University picket Image copyright UCU

University bosses say they could reverse changes to lecturers' pensions if economic conditions improve.

As strike action continues for a second day at 57 universities, the employers' group, Universities UK, has written to pension scheme members offering to explore alternative ideas.

The University and College Union (UCU) says current plans will leave a typical lecturer £10,000 a year worse off.

About 90,000 students have now signed petitions asking for fee refunds.

Under the existing plans, the Universities Superannuation Scheme will change from a defined benefit scheme, giving members a guaranteed income in retirement, to a defined contribution scheme, where pensions are subject to changes in the stock market.

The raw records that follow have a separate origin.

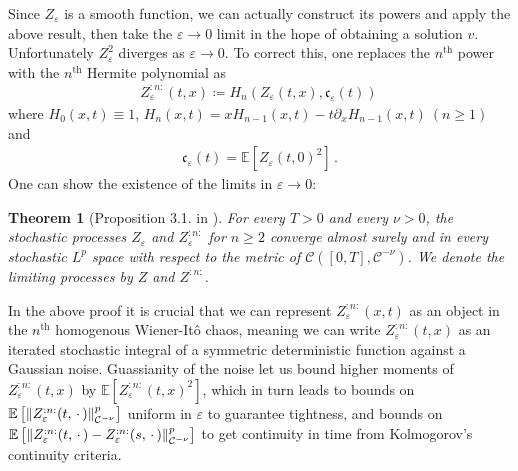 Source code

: \documentclass{report}
\DeclarePairedDelimiter\norm{\lVert}{\rVert}%
\newcommand{\Exp}[1]{\mathbb{E}\left[#1\right]}
\newcommand{\Placeholder}{\,\mathrel{\cdot}\,}
\DeclareMathOperator{\DefiningEquality}{\coloneqq}
\newtheorem{theorem}{Theorem}[chapter]
\theoremstyle{remark}
\theoremstyle{definition}
\let\epsilon\varepsilon
\begin{document}
Since $Z_\epsilon$ is a smooth function, we can actually construct its powers and apply the above result, then take the $\epsilon \to 0$ limit in the hope of obtaining a solution $v$. Unfortunately $Z_\epsilon^2$ diverges as $\epsilon \to 0$. To correct this, one replaces the $n^\text{th}$ power with the $n^\text{th}$ Hermite polynomial as
\begin{align}
  Z_\epsilon^{:n:}(t, x) \DefiningEquality H_n(Z_\epsilon(t, x), \mathfrak{c}_\epsilon(t))\,
\end{align}
where $H_0(x, t) \equiv 1$, $H_{n}(x, t) = x H_{n-1}(x, t) - t \partial_x H_{n-1}(x, t)~(n \ge 1)$ and
\begin{align*}
  \mathfrak{c}_\epsilon(t) = \Exp{Z_\epsilon(t, 0)^2}\,.
\end{align*}
One can show the existence of the limits in $\epsilon \to 0$:
\begin{theorem}[Proposition 3.1. in \cite{mourrat2015convergencetwodimensionaldynamicisingkac}]
  For every $T > 0$ and every $\nu > 0$, the stochastic processes $Z_\epsilon$ and $Z_\epsilon^{:n:}$ for $n \ge 2$ converge almost surely and in every stochastic $L^p$ space with respect to the metric of $\mathcal{C}([0, T], \mathcal{C}^{-\nu})$. We denote the limiting processes by $Z$ and $Z^{:n:}$.
\end{theorem}
In the above proof it is crucial that we can represent $Z_\epsilon^{:n:}(x, t)$ as an object in the $n^\text{th}$ homogenous Wiener-Itô chaos, meaning we can write $Z_\epsilon^{:n:}(t, x)$ as an iterated stochastic integral of a symmetric deterministic function against a Gaussian noise. Guassianity of the noise let us bound higher moments of $Z_\epsilon^{:n:}(t, x)$ by $\Exp{Z_\epsilon^{:n:}(t, x)^2}$, which in turn leads to bounds on $\Exp{\norm{Z_\epsilon^{:n:}(t, \Placeholder)}^p_{\mathcal{C}^{-\nu}}}$ uniform in $\epsilon$ to guarantee tightness, and bounds on $\Exp{\norm{Z_\epsilon^{:n:}(t, \Placeholder) - Z_\epsilon^{:n:}(s, \Placeholder)}^p_{\mathcal{C}^{-\nu}}}$ to get continuity in time from Kolmogorov's continuity criteria.
\end{document}
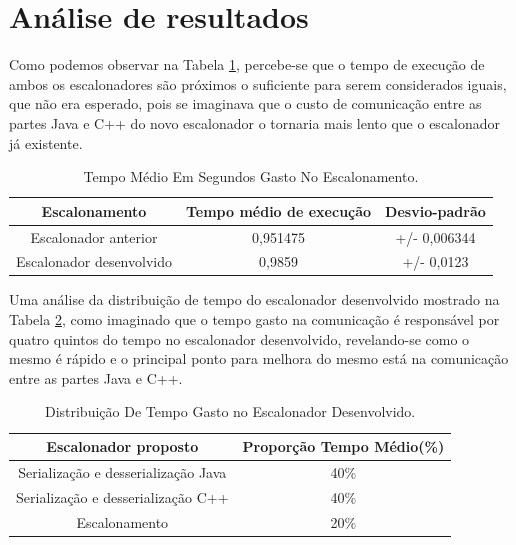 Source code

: \section{Análise de resultados}

Como podemos observar na Tabela \ref{TabelaTempoEscalonador}, percebe-se que o tempo de execução de ambos os escalonadores são próximos o suficiente para serem considerados iguais, que não era esperado, pois se imaginava que o custo de comunicação entre as partes Java e C++ do novo escalonador o tornaria mais lento que o escalonador já existente.


\begin {table}[H]
\begin{center}
	\begin{tabular}{ |c|c|c| } 
		\hline
		Escalonamento & Tempo médio de execução & Desvio-padrão \\ 
		\hline
		Escalonador anterior & 0,951475 & +/- 0,006344 \\ 
		\hline
		Escalonador desenvolvido & 0,9859 & +/- 0,0123 \\ 
		\hline
	\end{tabular}
\caption {Tempo Médio Em Segundos Gasto No Escalonamento.} \label{TabelaTempoEscalonador} 
\end{center}
\end {table}

Uma análise da distribuição de tempo do escalonador desenvolvido mostrado na Tabela \ref{TabelaProporcaoEscalonador}, como imaginado que o tempo gasto na comunicação é responsável por quatro quintos do tempo no escalonador desenvolvido, revelando-se como o mesmo é rápido e o principal ponto para melhora do mesmo está na comunicação entre as partes Java e C++.

\begin {table}[H]
\label{tabela8}
\begin{center}
	\begin{tabular}{ |c|c| } 
		\hline
		Escalonador proposto & Proporção Tempo Médio(\%) \\ 
		\hline
		Serialização e desserialização Java & 40\% \\ 
		\hline
		Serialização e desserialização C++ & 40\% \\ 
		\hline
		Escalonamento & 20\% \\ 
		\hline
	\end{tabular}
\caption {Distribuição De Tempo Gasto no Escalonador Desenvolvido.} \label{TabelaProporcaoEscalonador} 
\end{center}
\end {table}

The employers say changes to the pension are needed because the scheme has a deficit of more than £6bn, but the union disputes the figure, saying the evaluation method used was "recklessly prudent".

However, in an open letter to scheme members, UUK suggests the change might not need to be permanent.

"We wanted to make it clear that we have never refused to continue to try to find an affordable, mutually acceptable solution," says the letter, signed by Prof Dame Janet Beer, UUK's president, along with its chief executive, Alistair Jarvis.

"We are open to changing the scheme again to reintroduce defined benefits if economic and funding conditions improve," it continues.

The letter invites members of the scheme to put forward "any proposals you feel may not have been sufficiently considered".

In response, Sally Hunt, UCU general secretary, said: "If they want to talk to us without preconditions, as the universities minister has suggested, then let's do it today. The sector is suffering from a serious image problem at the moment and staff and students deserve much better from their leaders than spin and subterfuge."

Tuesday talks

The two sides are due to hold talks on Tuesday after Universities UK issued an invitation which the union accepted.

In a statement, UUK said: "It is of paramount importance that both sides make every effort to meet, despite the ongoing industrial action, to stop any impact and disruption to students."

However, the statement also said "talks about the future of the scheme would not reopen the Joint Negotiating Committee decision made on 23 January" to press ahead with the changes.

The union warned that the decision in question was the "very reason for the strike".

On Thursday, England's Universities Minister Sam Gyimah called for for talks without preconditions.

"We hope UUK will reconsider his words before we meet on Tuesday," said Ms Hunt.

In the first wave of a month-long programme of strikes, lecturers walked out at 57 universities on Thursday and Friday.

They will be joined by staff at four more institutions on a three-day strike, starting on Monday.

In weeks three and four of the action, staff will be on strike at a total of 64 universities.